> **PROBLEM TO WORK ON**:
In the entries below, find the string "padronização" and return each line holding it.

> **DATA SECTION**:
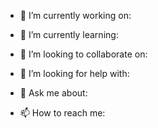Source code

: - 🔭 I’m currently working on:  

- 🌱 I’m currently learning: 

- 👯 I’m looking to collaborate on: 

- 🤔 I’m looking for help with:

- 💬 Ask me about: 

- 📫 How to reach me:   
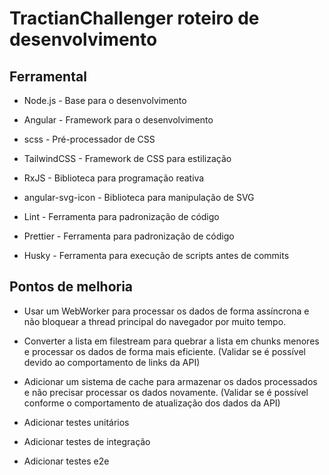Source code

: 
# TractianChallenger roteiro de desenvolvimento

## Ferramental

- Node.js - Base para o desenvolvimento

- Angular - Framework para o desenvolvimento

- scss - Pré-processador de CSS

- TailwindCSS - Framework de CSS para estilização

- RxJS - Biblioteca para programação reativa

- angular-svg-icon - Biblioteca para manipulação de SVG

- Lint - Ferramenta para padronização de código

- Prettier - Ferramenta para padronização de código

- Husky - Ferramenta para execução de scripts antes de commits

## Pontos de melhoria

- Usar um WebWorker para processar os dados de forma assíncrona e não bloquear a thread principal do navegador por muito tempo.

- Converter a lista em filestream para quebrar a lista em chunks menores e processar os dados de forma mais eficiente. (Validar se é possível devido ao comportamento de links da API)

- Adicionar um sistema de cache para armazenar os dados processados e não precisar processar os dados novamente. (Validar se é possível conforme o comportamento de atualização dos dados da API)

- Adicionar testes unitários

- Adicionar testes de integração

- Adicionar testes e2e
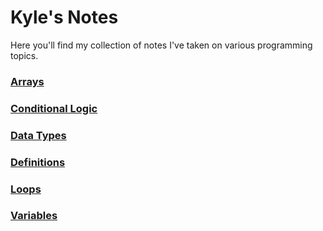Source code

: # Kyle's Notes

Here you'll find my collection of notes I've taken on various programming topics.

### [Arrays](./Ruby/Arrays.md)

### [Conditional Logic](./Ruby/Conditional_Logic.md)

### [Data Types](./Ruby/Data_Types.md)

### [Definitions](./Ruby/Definitions.md)

### [Loops](./Ruby/Loops.md)

### [Variables](./Ruby/Variables.md)
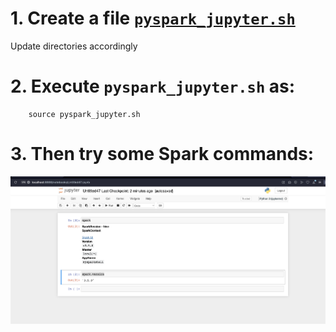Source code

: # 1. Create a file [`pyspark_jupyter.sh`](./pyspark_jupyter.sh)

Update directories accordingly


# 2. Execute `pyspark_jupyter.sh` as:

		source pyspark_jupyter.sh
		
# 3. Then try some Spark commands:

![](./pyspark_jupyter.png)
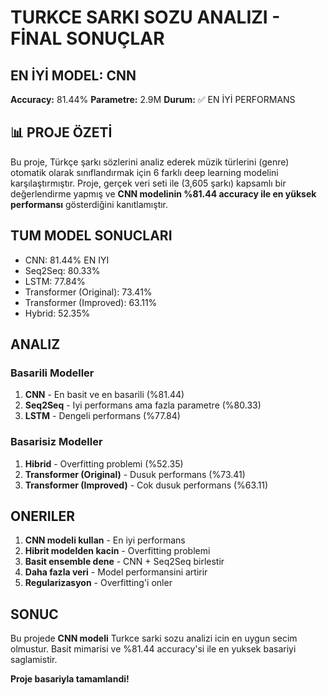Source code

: 
# TURKCE SARKI SOZU ANALIZI - FİNAL SONUÇLAR

## EN İYİ MODEL: CNN
**Accuracy:** 81.44%
**Parametre:** 2.9M
**Durum:** ✅ EN İYİ PERFORMANS

## 📊 PROJE ÖZETİ

Bu proje, Türkçe şarkı sözlerini analiz ederek müzik türlerini (genre) otomatik olarak sınıflandırmak için 6 farklı deep learning modelini karşılaştırmıştır. Proje, gerçek veri seti ile (3,605 şarkı) kapsamlı bir değerlendirme yapmış ve **CNN modelinin %81.44 accuracy ile en yüksek performansı** gösterdiğini kanıtlamıştır.

## TUM MODEL SONUCLARI

- CNN: 81.44% EN IYI
- Seq2Seq: 80.33% 
- LSTM: 77.84% 
- Transformer (Original): 73.41% 
- Transformer (Improved): 63.11% 
- Hybrid: 52.35% 


## ANALIZ

### Basarili Modeller
1. **CNN** - En basit ve en basarili (%81.44)
2. **Seq2Seq** - Iyi performans ama fazla parametre (%80.33)
3. **LSTM** - Dengeli performans (%77.84)

### Basarisiz Modeller
1. **Hibrid** - Overfitting problemi (%52.35)
2. **Transformer (Original)** - Dusuk performans (%73.41)
3. **Transformer (Improved)** - Cok dusuk performans (%63.11)

## ONERILER

1. **CNN modeli kullan** - En iyi performans
2. **Hibrit modelden kacin** - Overfitting problemi
3. **Basit ensemble dene** - CNN + Seq2Seq birlestir
4. **Daha fazla veri** - Model performansini artirir
5. **Regularizasyon** - Overfitting'i onler

## SONUC

Bu projede **CNN modeli** Turkce sarki sozu analizi icin en uygun secim olmustur.
Basit mimarisi ve %81.44 accuracy'si ile en yuksek basariyi saglamistir.

**Proje basariyla tamamlandi!**

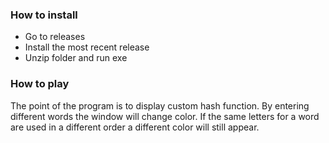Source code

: ### How to install
- Go to releases
- Install the most recent release
- Unzip folder and run exe

### How to play

The point of the program is to display custom hash function. 
By entering different words the window will change color. 
If the same letters for a word are used in a different order a different color will still appear.
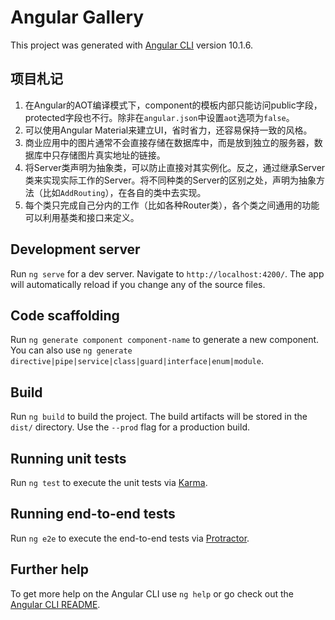 
# Angular Gallery

This project was generated with [Angular CLI](https://github.com/angular/angular-cli) version 10.1.6.

## 项目札记
1. 在Angular的AOT编译模式下，component的模板内部只能访问public字段，protected字段也不行。除非在`angular.json`中设置`aot`选项为`false`。
2. 可以使用Angular Material来建立UI，省时省力，还容易保持一致的风格。
3. 商业应用中的图片通常不会直接存储在数据库中，而是放到独立的服务器，数据库中只存储图片真实地址的链接。
4. 将Server类声明为抽象类，可以防止直接对其实例化。反之，通过继承Server类来实现实际工作的Server。将不同种类的Server的区别之处，声明为抽象方法（比如`AddRouting`），在各自的类中去实现。
5. 每个类只完成自己分内的工作（比如各种Router类），各个类之间通用的功能可以利用基类和接口来定义。
## Development server

Run `ng serve` for a dev server. Navigate to `http://localhost:4200/`. The app will automatically reload if you change any of the source files.

## Code scaffolding

Run `ng generate component component-name` to generate a new component. You can also use `ng generate directive|pipe|service|class|guard|interface|enum|module`.

## Build

Run `ng build` to build the project. The build artifacts will be stored in the `dist/` directory. Use the `--prod` flag for a production build.

## Running unit tests

Run `ng test` to execute the unit tests via [Karma](https://karma-runner.github.io).

## Running end-to-end tests

Run `ng e2e` to execute the end-to-end tests via [Protractor](http://www.protractortest.org/).

## Further help

To get more help on the Angular CLI use `ng help` or go check out the [Angular CLI README](https://github.com/angular/angular-cli/blob/master/README.md).
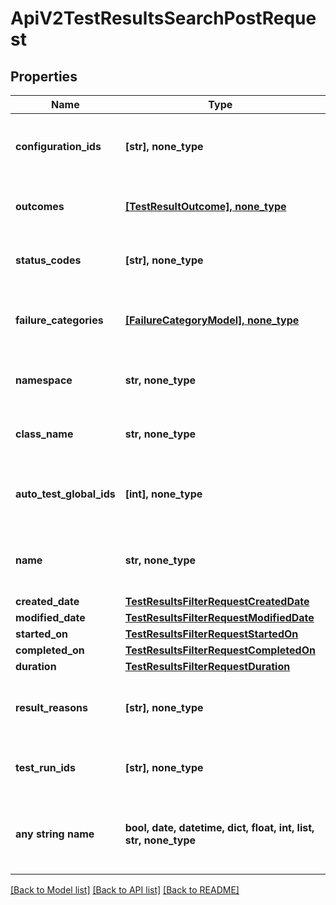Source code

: # ApiV2TestResultsSearchPostRequest


## Properties
Name | Type | Description | Notes
------------ | ------------- | ------------- | -------------
**configuration_ids** | **[str], none_type** | Specifies a test result configuration IDs to search for | [optional] 
**outcomes** | [**[TestResultOutcome], none_type**](TestResultOutcome.md) | Specifies a test result outcomes to search for | [optional] 
**status_codes** | **[str], none_type** | Specifies a test result status codes to search for | [optional] 
**failure_categories** | [**[FailureCategoryModel], none_type**](FailureCategoryModel.md) | Specifies a test result failure categories to search for | [optional] 
**namespace** | **str, none_type** | Specifies a test result namespace to search for | [optional] 
**class_name** | **str, none_type** | Specifies a test result class name to search for | [optional] 
**auto_test_global_ids** | **[int], none_type** | Specifies an autotest global IDs to search results for | [optional] 
**name** | **str, none_type** | Specifies an autotest name to search results for | [optional] 
**created_date** | [**TestResultsFilterRequestCreatedDate**](TestResultsFilterRequestCreatedDate.md) |  | [optional] 
**modified_date** | [**TestResultsFilterRequestModifiedDate**](TestResultsFilterRequestModifiedDate.md) |  | [optional] 
**started_on** | [**TestResultsFilterRequestStartedOn**](TestResultsFilterRequestStartedOn.md) |  | [optional] 
**completed_on** | [**TestResultsFilterRequestCompletedOn**](TestResultsFilterRequestCompletedOn.md) |  | [optional] 
**duration** | [**TestResultsFilterRequestDuration**](TestResultsFilterRequestDuration.md) |  | [optional] 
**result_reasons** | **[str], none_type** | Specifies result reasons for searching test results | [optional] 
**test_run_ids** | **[str], none_type** | Specifies a test result test run IDs to search for | [optional] 
**any string name** | **bool, date, datetime, dict, float, int, list, str, none_type** | any string name can be used but the value must be the correct type | [optional]

[[Back to Model list]](../README.md#documentation-for-models) [[Back to API list]](../README.md#documentation-for-api-endpoints) [[Back to README]](../README.md)


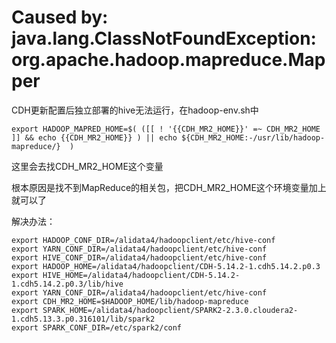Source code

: # Caused by: java.lang.ClassNotFoundException: org.apache.hadoop.mapreduce.Mapper

CDH更新配置后独立部署的hive无法运行，在hadoop-env.sh中

    export HADOOP_MAPRED_HOME=$( ([[ ! '{{CDH_MR2_HOME}}' =~ CDH_MR2_HOME ]] && echo {{CDH_MR2_HOME}} ) || echo ${CDH_MR2_HOME:-/usr/lib/hadoop-mapreduce/}  )

这里会去找CDH_MR2_HOME这个变量

根本原因是找不到MapReduce的相关包，把CDH_MR2_HOME这个环境变量加上就可以了

解决办法：

    export HADOOP_CONF_DIR=/alidata4/hadoopclient/etc/hive-conf
    export YARN_CONF_DIR=/alidata4/hadoopclient/etc/hive-conf
    export HIVE_CONF_DIR=/alidata4/hadoopclient/etc/hive-conf
    export HADOOP_HOME=/alidata4/hadoopclient/CDH-5.14.2-1.cdh5.14.2.p0.3
    export HIVE_HOME=/alidata4/hadoopclient/CDH-5.14.2-1.cdh5.14.2.p0.3/lib/hive
    export YARN_CONF_DIR=/alidata4/hadoopclient/etc/hive-conf
    export CDH_MR2_HOME=$HADOOP_HOME/lib/hadoop-mapreduce
    export SPARK_HOME=/alidata4/hadoopclient/SPARK2-2.3.0.cloudera2-1.cdh5.13.3.p0.316101/lib/spark2
    export SPARK_CONF_DIR=/etc/spark2/conf
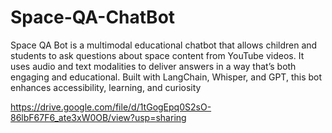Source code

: # Space-QA-ChatBot
Space QA Bot is a multimodal educational chatbot that allows children and students to ask questions about space content from YouTube videos. It uses audio and text modalities to deliver answers in a way that’s both engaging and educational. Built with LangChain, Whisper, and GPT, this bot enhances accessibility, learning, and curiosity





https://drive.google.com/file/d/1tGogEpq0S2sO-86lbF67F6_ate3xW0OB/view?usp=sharing
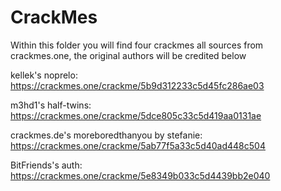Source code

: # CrackMes
Within this folder you will find four crackmes all sources from crackmes.one, the original authors will be credited below

kellek's noprelo: https://crackmes.one/crackme/5b9d312233c5d45fc286ae03

m3hd1's half-twins: https://crackmes.one/crackme/5dce805c33c5d419aa0131ae

crackmes.de's moreboredthanyou by stefanie: https://crackmes.one/crackme/5ab77f5a33c5d40ad448c504

BitFriends's auth: https://crackmes.one/crackme/5e8349b033c5d4439bb2e040

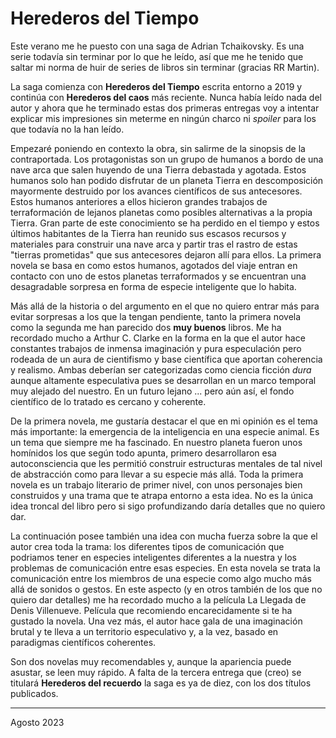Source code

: # Herederos del Tiempo 

Este verano me he puesto con una saga de Adrian Tchaikovsky. Es una serie todavía sin terminar por lo que he leído, así que me he tenido que saltar mi norma de huir de series de libros sin terminar (gracias RR Martin).

La saga comienza con **Herederos del Tiempo** escrita entorno a 2019 y continúa con **Herederos del caos** más reciente. Nunca había leído nada del autor y ahora que he terminado estas dos primeras entregas voy a intentar explicar mis impresiones sin meterme en ningún charco ni *spoiler* para los que todavía no la han leído.

Empezaré poniendo en contexto la obra, sin salirme de la sinopsis de la contraportada. Los protagonistas son un grupo de humanos a bordo de una nave arca que salen huyendo de una Tierra debastada y agotada. Estos humanos solo han podido disfrutar de un planeta Tierra en descomposición mayormente destruido por los avances científicos de sus antecesores. Estos humanos anteriores a ellos hicieron grandes trabajos de terraformación de lejanos planetas como posibles alternativas a la propia Tierra. Gran parte de este conocimiento se ha perdido en el tiempo y estos últimos habitantes de la Tierra han reunido sus escasos recursos y materiales para construir una nave arca y partir tras el rastro de estas "tierras prometidas" que sus antecesores dejaron allí para ellos. La primera novela se basa en como estos humanos, agotados del viaje entran en contacto con uno de estos planetas terraformados y se encuentran una desagradable sorpresa en forma de especie inteligente que lo habita. 

Más allá de la historia o del argumento en el que no quiero entrar más para evitar sorpresas a los que la tengan pendiente, tanto la primera novela como la segunda me han parecido dos **muy buenos** libros. Me ha recordado mucho a Arthur C. Clarke en la forma en la que el autor hace constantes trabajos de inmensa imaginación y pura especulación pero rodeada de un aura de cientifismo y base científica que aportan coherencia y realismo. Ambas deberían ser categorizadas como ciencia ficción *dura* aunque altamente especulativa pues se desarrollan en un marco temporal muy alejado del nuestro. En un futuro lejano ... pero aún así, el fondo científico de lo tratado es cercano y coherente.

De la primera novela, me gustaría destacar el que en mi opinión es el tema más importante: la emergencia de la inteligencia en una especie animal. Es un tema que siempre me ha fascinado. En nuestro planeta fueron unos homínidos los que según todo apunta, primero desarrollaron esa autoconsciencia que les permitió construir estructuras mentales de tal nivel de abstracción como para llevar a su especie más allá. Toda la primera novela es un trabajo literario de primer nivel, con unos personajes bien construidos  y una trama que te atrapa entorno a esta idea. No es la única idea troncal del libro pero si sigo profundizando daría detalles que no quiero dar.

La continuación posee también una idea con mucha fuerza sobre la que el autor crea toda la trama: los diferentes tipos de comunicación que podriamos tener en especies inteligentes diferentes a la nuestra y los problemas de comunicación entre esas especies. En esta novela se trata la comunicación entre los miembros de una especie como algo mucho más allá de sonidos o gestos. En este aspecto (y en otros también de los que no quiero dar detalles) me ha recordado mucho a la película  La Llegada de Denis Villenueve. Película que recomiendo encarecidamente si te ha gustado la novela. Una vez más, el autor hace gala de una imaginación brutal y te lleva a un territorio especulativo y, a la vez, basado en paradigmas científicos coherentes.

Son dos novelas muy recomendables y, aunque la apariencia puede asustar, se leen muy rápido. A falta de la tercera entrega que (creo) se titulará **Herederos del recuerdo** la saga es ya de diez, con los dos títulos publicados. 


---
Agosto 2023
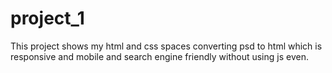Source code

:# project_1
This project shows my html and css spaces converting psd to html which is responsive and mobile and search engine friendly without using js even.
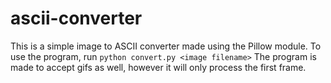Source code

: # ascii-converter
This is a simple image to ASCII converter made using the Pillow module. To use the program, run
`python convert.py <image filename>`
The program is made to accept gifs as well, however it will only process the first frame.
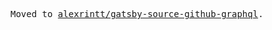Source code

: <samp>

Moved to [alexrintt/gatsby-source-github-graphql](https://github.com/alexrintt/gatsby-source-github-graphql/tree/master/packages/gatsby-source-github-graphql-discussions).

</samp>
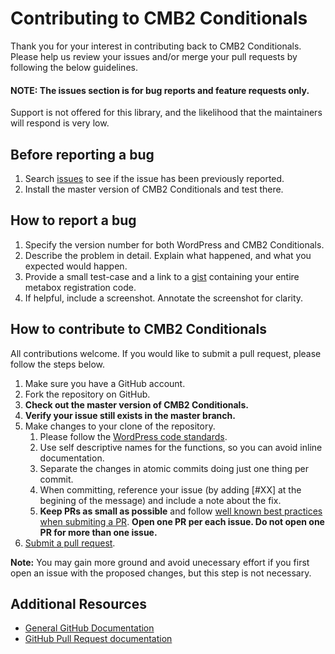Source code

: # Contributing to CMB2 Conditionals

Thank you for your interest in contributing back to CMB2 Conditionals. Please help us review your issues and/or merge your pull requests by following the below guidelines.

#### NOTE: The issues section is for bug reports and feature requests only.
Support is not offered for this library, and the likelihood that the maintainers will respond is very low.

Before reporting a bug
---
1. Search [issues](https://github.com/wpsmith/cmb2-conditionals/issues) to see if the issue has been previously reported.
2. Install the master version of CMB2 Conditionals and test there.


How to report a bug
---
1. Specify the version number for both WordPress and CMB2 Conditionals.
3. Describe the problem in detail. Explain what happened, and what you expected would happen.
4. Provide a small test-case and a link to a [gist](https://gist.github.com/) containing your entire metabox registration code.
5. If helpful, include a screenshot. Annotate the screenshot for clarity.


How to contribute to CMB2 Conditionals
---
All contributions welcome. If you would like to submit a pull request, please follow the steps below.

1. Make sure you have a GitHub account.
2. Fork the repository on GitHub.
3. **Check out the master version of CMB2 Conditionals.**
4. **Verify your issue still exists in the master branch.**
5. Make changes to your clone of the repository.
	1. Please follow the [WordPress code standards](https://make.wordpress.org/core/handbook/coding-standards).
	2. Use self descriptive names for the functions, so you can avoid inline documentation.
	3. Separate the changes in atomic commits doing just one thing per commit.
	4. When committing, reference your issue (by adding [#XX] at the begining of the message) and include a note about the fix.
	5. **Keep PRs as small as possible** and follow [well known best practices when submiting a PR](http://blog.ploeh.dk/2015/01/15/10-tips-for-better-pull-requests/). **Open one PR per each issue. Do not open one PR for more than one issue.**
6. [Submit a pull request](https://help.github.com/articles/creating-a-pull-request/).

**Note:** You may gain more ground and avoid unecessary effort if you first open an issue with the proposed changes, but this step is not necessary.

Additional Resources
---

* [General GitHub Documentation](http://help.github.com/)
* [GitHub Pull Request documentation](http://help.github.com/send-pull-requests/)
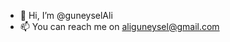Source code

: - 👋 Hi, I’m @guneyselAli
- 📫 You can reach me on aliguneysel@gmail.com

<!---
guneyselAli/guneyselAli is a ✨ special ✨ repository because its `README.md` (this file) appears on your GitHub profile.
You can click the Preview link to take a look at your changes.
--->

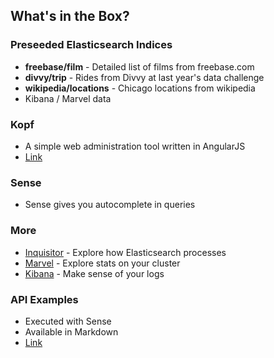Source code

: ## What's in the Box?


### Preseeded Elasticsearch Indices

* **freebase/film** - Detailed list of films from freebase.com
* **divvy/trip** - Rides from Divvy at last year's data challenge
* **wikipedia/locations** - Chicago locations from wikipedia
* Kibana / Marvel data


### Kopf

* A simple web administration tool written in AngularJS
* [Link](http://estalk.spantree.local:9200/_plugin/kopf/)


### Sense

* Sense gives you autocomplete in queries


### More

* [Inquisitor](http://estalk.spantree.local:9200/_plugin/inquisitor/#/analyzers) - Explore how Elasticsearch processes
* [Marvel](http://estalk.spantree.local:9200/_plugin/marvel/kibana/index.html#/dashboard/file/marvel.overview.json) - Explore stats on your cluster
* [Kibana](http://kibana.local) - Make sense of your logs


### API Examples

* Executed with Sense
* Available in Markdown
* [Link](http://estalk.spantree.local:9200/_plugin/marvel/sense/#01-getting-started,L1)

> **TASK SOLUTION**:
- Lint - Ferramenta para padronização de código
- Prettier - Ferramenta para padronização de código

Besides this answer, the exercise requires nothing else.